Como define a presente situação política na Rússia?

Vai de mal a pior. E não é um problema só russo. É o que sucede, em geral, com as ditaduras. O que deve ser dito é que a situação só pode piorar enquanto Vladimir Putin permanecer no poder. O seu único objetivo é esse e para justificar essa permanência no poder, vai precisar de mais conflitos. Sentir-se-á tentado a atitudes cada vez mais agressivas para manter o apoio que tem hoje na Rússia e para consolidar a imagem de indivíduo forte e determinado.

A União Europeia e EUA aplicaram sanções ao regime devido ao sucedido na Ucrânia. Terão sido suficientes para travar a agressão no Leste da Ucrânia, ou devia ter sido feito algo mais forte?

Ao falarmos de sanções, devemos ter presente as suas muitas modalidades. As que foram aplicadas são relativamente suaves para Putin e as pessoas próximas dele. O problema central não é a dimensão das sanções em vigor, mas o facto é que Putin não acredita que as sanções irão permanecer em vigor por muito tempo. A propaganda do Kremlin tem conseguido convencer as elites e a classe média que os países ocidentais são demasiado fracos, indecisos pelo menos, para manterem uma política de sanções. Assim, a maioria das pessoas espera que as sanções acabem por desaparecer e os seus efeitos se vão diluindo.

Isso mesmo que permaneça ativo o conflito no Leste da Ucrânia?

Esse é o problema dos países ocidentais. Nem a Europa nem os EUA conseguiram comunicar essa determinação, se existe. Essa mensagem devia ter sido passada de forma clara desde o primeiro dia do conflito. Ou seja, enquanto houver tropas russas a ocuparem território ucraniano, as sanções nunca serão levantadas. O que não aconteceu. Os dirigentes ocidentais disseram muitas coisas, mas não tornaram claro o que iam fazer perante esta agressão. Disseram, sim, o que não iam fazer, como não colocar forças militares na Ucrânia. Se não iam fazer isso, porquê dizê-lo?

Referiu na sua intervenção dois casos de empresas ocidentais que estão sob investigação por terem contornado as sanções. A ser verdade, transmite uma impressão errada a Moscovo, a de cumplicidade, pelo menos, a certo nível...

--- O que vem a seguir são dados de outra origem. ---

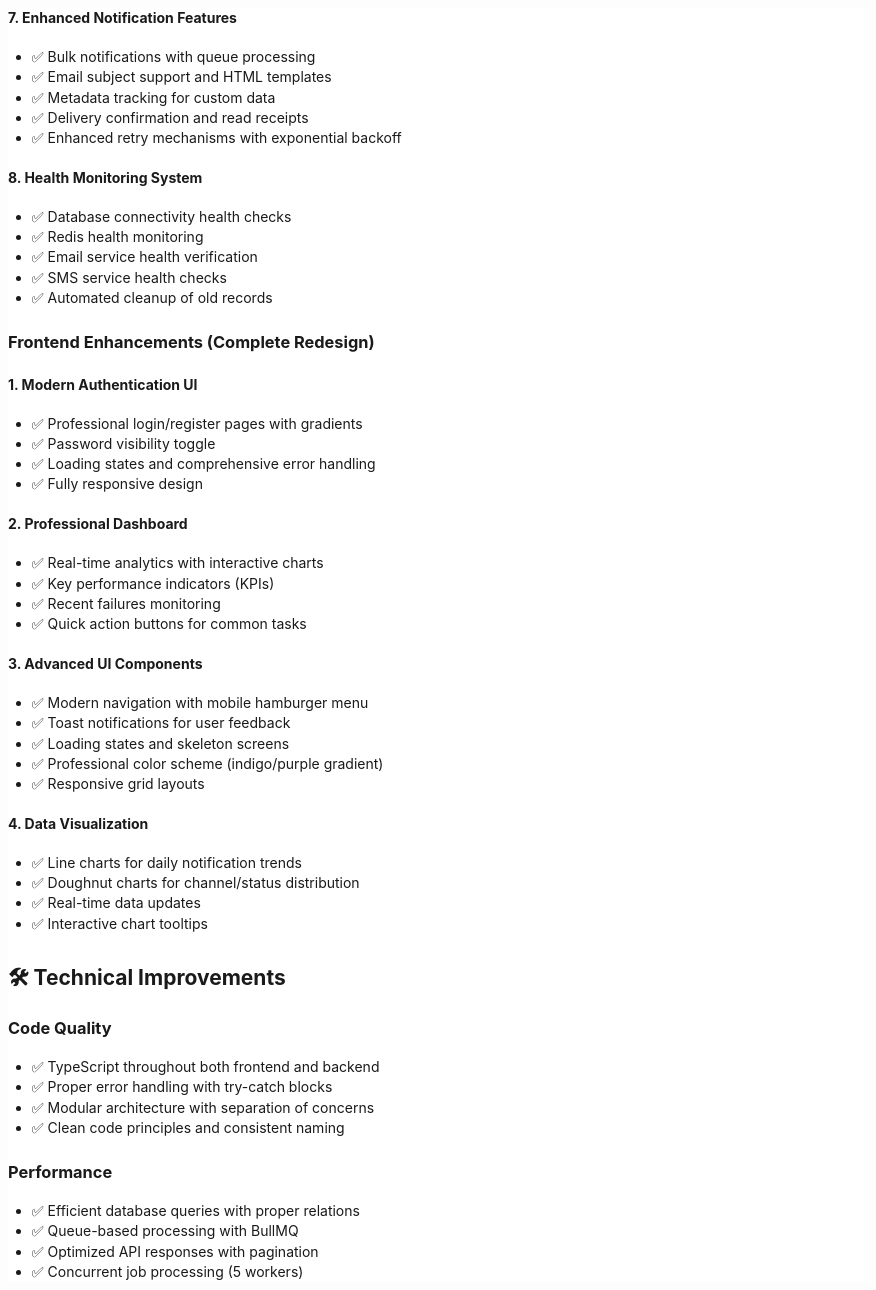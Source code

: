 #### 7. **Enhanced Notification Features**
- ✅ Bulk notifications with queue processing
- ✅ Email subject support and HTML templates
- ✅ Metadata tracking for custom data
- ✅ Delivery confirmation and read receipts
- ✅ Enhanced retry mechanisms with exponential backoff

#### 8. **Health Monitoring System**
- ✅ Database connectivity health checks
- ✅ Redis health monitoring
- ✅ Email service health verification
- ✅ SMS service health checks
- ✅ Automated cleanup of old records

### Frontend Enhancements (Complete Redesign)

#### 1. **Modern Authentication UI**
- ✅ Professional login/register pages with gradients
- ✅ Password visibility toggle
- ✅ Loading states and comprehensive error handling
- ✅ Fully responsive design

#### 2. **Professional Dashboard**
- ✅ Real-time analytics with interactive charts
- ✅ Key performance indicators (KPIs)
- ✅ Recent failures monitoring
- ✅ Quick action buttons for common tasks

#### 3. **Advanced UI Components**
- ✅ Modern navigation with mobile hamburger menu
- ✅ Toast notifications for user feedback
- ✅ Loading states and skeleton screens
- ✅ Professional color scheme (indigo/purple gradient)
- ✅ Responsive grid layouts

#### 4. **Data Visualization**
- ✅ Line charts for daily notification trends
- ✅ Doughnut charts for channel/status distribution
- ✅ Real-time data updates
- ✅ Interactive chart tooltips

## 🛠 Technical Improvements

### Code Quality
- ✅ TypeScript throughout both frontend and backend
- ✅ Proper error handling with try-catch blocks
- ✅ Modular architecture with separation of concerns
- ✅ Clean code principles and consistent naming

### Performance
- ✅ Efficient database queries with proper relations
- ✅ Queue-based processing with BullMQ
- ✅ Optimized API responses with pagination
- ✅ Concurrent job processing (5 workers)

Sim, referi a americana Cisco e o Deutsche Bank. Estão a ser investigados, a Cisco por ter vendido equipamento informático que teria acabado nas mãos do FSB [serviços secretos russos], e o banco alemão por estar, possivelmente através da sua filial em Moscovo, a proceder à lavagem de dinheiro russo. Mas esta é uma prática corrente e há outras empresas na Europa e nos EUA a atuarem de uma forma interdita pelas sanções. O que transmite uma mensagem muito relevante para Putin: o que quer que Barack Obama ou Angela Merkel digam, no fim estão disponíveis para prosseguirem com os negócios. As suas palavras passam a ser vistas como declarações de intenção sem grande valor. Putin tem de ser convencido de que a Europa e a América estão determinadas a repor a situação da Crimeia, a manter as fronteiras da Ucrânia, a defender o Báltico e a fazer com que a Rússia cumpra os tratados assinados. Até hoje, Putin não tem razões para acreditar na determinação ocidental.